I stayed for the entire game, and it was a good one, with plenty of offense and a few defensive gems. Josh Hamilton provided one of each, with a screaming line-drive home run over the right field fence, and an inning-ending, sliding catch in center field. His was one of three round-trippers, so the game provided plenty of drama.
At one point, early on in the game, I became aware of the fact that directly below and in front of me sat former president George W. Bush and his wife, Laura. They were seated in the owner’s box, one row behind the Rangers on-deck circle, along with Nolan Ryan and his wife. The sight of Bush there, 50 yards or so away, was jarring somehow, giving rise to a whole variety of notions.
My first inclination was to see if I could spot the Secret Service agents that surely must be all around him. Apart from one guy, dressed just like the rest of us, in Rangers regalia, who was visibly watching the crowd and not the game, I couldn’t spot anyone. I then thought back to my entry into the stadium. There were two lines – one for people with bags and one for people without. Those who went in the former were carefully searched, including a pat-down. I, on the other hand, walked straight to the ticket taker, who welcomed me in as she scanned my ticket.

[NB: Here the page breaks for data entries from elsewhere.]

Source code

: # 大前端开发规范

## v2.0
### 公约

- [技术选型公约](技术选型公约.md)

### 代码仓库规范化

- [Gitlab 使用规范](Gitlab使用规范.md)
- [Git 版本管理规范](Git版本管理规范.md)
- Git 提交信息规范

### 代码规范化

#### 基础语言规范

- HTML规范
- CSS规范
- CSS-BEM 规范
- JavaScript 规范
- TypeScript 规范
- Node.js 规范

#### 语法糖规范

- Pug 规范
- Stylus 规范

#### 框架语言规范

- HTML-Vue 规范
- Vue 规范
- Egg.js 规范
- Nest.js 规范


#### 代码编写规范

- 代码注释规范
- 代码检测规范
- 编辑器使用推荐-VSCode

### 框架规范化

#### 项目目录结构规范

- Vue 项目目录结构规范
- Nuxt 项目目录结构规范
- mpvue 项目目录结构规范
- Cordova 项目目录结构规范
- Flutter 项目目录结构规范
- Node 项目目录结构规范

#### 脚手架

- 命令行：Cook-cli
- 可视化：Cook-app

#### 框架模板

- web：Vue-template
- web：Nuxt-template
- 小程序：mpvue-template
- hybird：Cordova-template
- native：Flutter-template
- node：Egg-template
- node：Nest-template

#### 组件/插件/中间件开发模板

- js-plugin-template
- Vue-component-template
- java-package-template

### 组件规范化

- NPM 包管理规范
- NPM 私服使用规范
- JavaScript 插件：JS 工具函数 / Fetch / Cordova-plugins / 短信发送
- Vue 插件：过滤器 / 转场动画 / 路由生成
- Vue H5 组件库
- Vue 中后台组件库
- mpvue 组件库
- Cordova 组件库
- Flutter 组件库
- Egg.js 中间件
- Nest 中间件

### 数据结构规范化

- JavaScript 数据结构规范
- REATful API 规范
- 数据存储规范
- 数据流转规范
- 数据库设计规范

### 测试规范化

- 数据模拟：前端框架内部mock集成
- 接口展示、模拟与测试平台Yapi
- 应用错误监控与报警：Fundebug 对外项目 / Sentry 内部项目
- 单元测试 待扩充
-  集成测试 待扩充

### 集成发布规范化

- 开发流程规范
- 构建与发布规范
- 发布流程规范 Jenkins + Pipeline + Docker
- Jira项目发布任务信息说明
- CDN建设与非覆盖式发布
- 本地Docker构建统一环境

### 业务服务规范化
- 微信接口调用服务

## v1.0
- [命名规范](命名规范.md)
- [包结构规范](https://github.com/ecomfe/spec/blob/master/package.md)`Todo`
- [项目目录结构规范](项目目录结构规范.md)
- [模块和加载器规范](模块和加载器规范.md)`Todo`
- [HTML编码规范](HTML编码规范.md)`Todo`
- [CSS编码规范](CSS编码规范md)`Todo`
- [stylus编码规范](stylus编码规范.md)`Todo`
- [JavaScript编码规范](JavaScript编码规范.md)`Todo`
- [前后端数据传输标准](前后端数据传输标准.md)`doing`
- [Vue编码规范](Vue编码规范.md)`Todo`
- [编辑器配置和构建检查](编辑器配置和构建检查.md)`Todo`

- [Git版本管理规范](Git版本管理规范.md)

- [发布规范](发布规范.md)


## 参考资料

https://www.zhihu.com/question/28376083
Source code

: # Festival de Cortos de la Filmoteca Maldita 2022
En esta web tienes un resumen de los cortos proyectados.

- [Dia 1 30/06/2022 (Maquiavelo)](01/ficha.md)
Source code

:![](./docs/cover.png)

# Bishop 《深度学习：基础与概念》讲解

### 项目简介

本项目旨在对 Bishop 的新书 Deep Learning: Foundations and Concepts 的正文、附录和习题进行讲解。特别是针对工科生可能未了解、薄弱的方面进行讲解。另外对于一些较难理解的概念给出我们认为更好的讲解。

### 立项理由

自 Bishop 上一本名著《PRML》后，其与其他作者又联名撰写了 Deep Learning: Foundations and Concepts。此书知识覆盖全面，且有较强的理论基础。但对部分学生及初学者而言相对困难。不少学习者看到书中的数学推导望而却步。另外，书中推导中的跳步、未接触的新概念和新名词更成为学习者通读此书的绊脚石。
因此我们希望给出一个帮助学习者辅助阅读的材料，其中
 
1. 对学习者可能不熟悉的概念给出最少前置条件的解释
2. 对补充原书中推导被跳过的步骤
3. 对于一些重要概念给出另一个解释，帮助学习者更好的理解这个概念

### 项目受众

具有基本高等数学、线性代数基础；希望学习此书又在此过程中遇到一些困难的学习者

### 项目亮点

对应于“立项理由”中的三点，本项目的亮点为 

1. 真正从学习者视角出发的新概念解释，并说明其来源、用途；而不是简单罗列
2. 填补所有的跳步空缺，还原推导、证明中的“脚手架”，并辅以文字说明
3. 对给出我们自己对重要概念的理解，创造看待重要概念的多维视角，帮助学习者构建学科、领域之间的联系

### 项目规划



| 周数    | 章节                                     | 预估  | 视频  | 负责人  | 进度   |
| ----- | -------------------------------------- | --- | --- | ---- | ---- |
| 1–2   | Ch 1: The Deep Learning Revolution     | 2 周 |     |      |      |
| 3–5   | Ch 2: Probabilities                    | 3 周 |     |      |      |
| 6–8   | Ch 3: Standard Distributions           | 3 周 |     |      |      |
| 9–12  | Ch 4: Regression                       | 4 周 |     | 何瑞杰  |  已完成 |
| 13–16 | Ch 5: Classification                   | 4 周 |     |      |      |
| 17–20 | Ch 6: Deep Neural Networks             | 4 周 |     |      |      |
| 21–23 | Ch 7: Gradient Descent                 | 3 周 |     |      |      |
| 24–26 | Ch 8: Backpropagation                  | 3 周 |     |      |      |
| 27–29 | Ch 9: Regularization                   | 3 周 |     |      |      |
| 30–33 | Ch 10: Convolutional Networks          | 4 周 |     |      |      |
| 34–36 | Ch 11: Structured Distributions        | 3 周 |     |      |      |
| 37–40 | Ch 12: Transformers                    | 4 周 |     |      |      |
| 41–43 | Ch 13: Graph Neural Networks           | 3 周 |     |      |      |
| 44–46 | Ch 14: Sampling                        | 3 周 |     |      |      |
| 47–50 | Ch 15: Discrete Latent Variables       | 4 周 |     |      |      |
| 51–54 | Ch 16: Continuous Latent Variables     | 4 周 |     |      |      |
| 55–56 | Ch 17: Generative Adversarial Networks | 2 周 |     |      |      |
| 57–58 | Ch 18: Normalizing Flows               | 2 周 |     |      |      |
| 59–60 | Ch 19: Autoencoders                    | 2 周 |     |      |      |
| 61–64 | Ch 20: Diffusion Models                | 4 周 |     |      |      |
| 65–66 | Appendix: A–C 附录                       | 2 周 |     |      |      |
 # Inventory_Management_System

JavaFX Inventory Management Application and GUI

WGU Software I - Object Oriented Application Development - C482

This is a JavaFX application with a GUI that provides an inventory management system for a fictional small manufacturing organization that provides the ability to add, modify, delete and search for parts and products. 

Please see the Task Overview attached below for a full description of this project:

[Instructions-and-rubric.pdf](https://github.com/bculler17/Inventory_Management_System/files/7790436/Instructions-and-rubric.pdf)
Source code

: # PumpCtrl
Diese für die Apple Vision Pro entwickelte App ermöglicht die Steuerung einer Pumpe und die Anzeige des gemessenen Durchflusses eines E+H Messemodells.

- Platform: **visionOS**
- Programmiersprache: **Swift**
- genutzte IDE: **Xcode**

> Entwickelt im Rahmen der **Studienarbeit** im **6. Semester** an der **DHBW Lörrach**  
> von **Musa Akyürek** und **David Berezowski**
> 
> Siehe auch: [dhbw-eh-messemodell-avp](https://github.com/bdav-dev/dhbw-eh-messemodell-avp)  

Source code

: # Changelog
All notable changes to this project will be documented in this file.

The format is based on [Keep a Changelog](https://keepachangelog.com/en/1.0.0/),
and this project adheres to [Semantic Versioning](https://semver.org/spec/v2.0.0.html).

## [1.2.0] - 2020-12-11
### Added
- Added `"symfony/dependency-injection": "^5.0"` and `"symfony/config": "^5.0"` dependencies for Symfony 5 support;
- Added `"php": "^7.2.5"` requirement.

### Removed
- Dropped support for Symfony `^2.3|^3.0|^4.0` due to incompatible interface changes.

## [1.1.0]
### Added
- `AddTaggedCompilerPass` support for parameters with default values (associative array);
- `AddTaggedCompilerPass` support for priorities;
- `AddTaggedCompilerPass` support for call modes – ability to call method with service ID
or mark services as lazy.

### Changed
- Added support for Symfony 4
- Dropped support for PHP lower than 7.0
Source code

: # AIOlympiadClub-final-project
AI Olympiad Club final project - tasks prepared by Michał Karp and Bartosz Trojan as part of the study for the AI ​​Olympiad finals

Again, there may have been people of whom I was unaware watching me as I came in. But as I sat there in my perch I thought about how easy it would have been for me, had I had any bad intentions toward the former POTUS. I also considered whether or not I and everyone else sitting behind the president, had been thoroughly checked out the moment our credit cards went into the Texas Rangers system. I wonder if this very post might show up as a red flag the next time I buy a Rangers ticket.
Okay, I’m slipping into paranoia now. The stuff of movies. Mainly what I thought of as I looked down at the back of their heads was money. They exuded wealth and comfort. I could smell it from where I sat. These were people who didn’t have to do much for themselves. Somewhere in the bowels of this building was a driver smoking a cigarette outside an unassuming Chevy Suburban, waiting for the 7th or 8th inning, when the Bushes would make their way inconspicuously down the VIP tunnel.
I’m not sure where Crawford, Texas is, but that’s where they drive to their Home on the Range. Maybe they discuss the highlights and lowlights of the game. Maybe they watch the rest of it on satellite television. Maybe they discuss an upcoming speaking engagement, or maybe they sit in silence, watching the scenery rush past.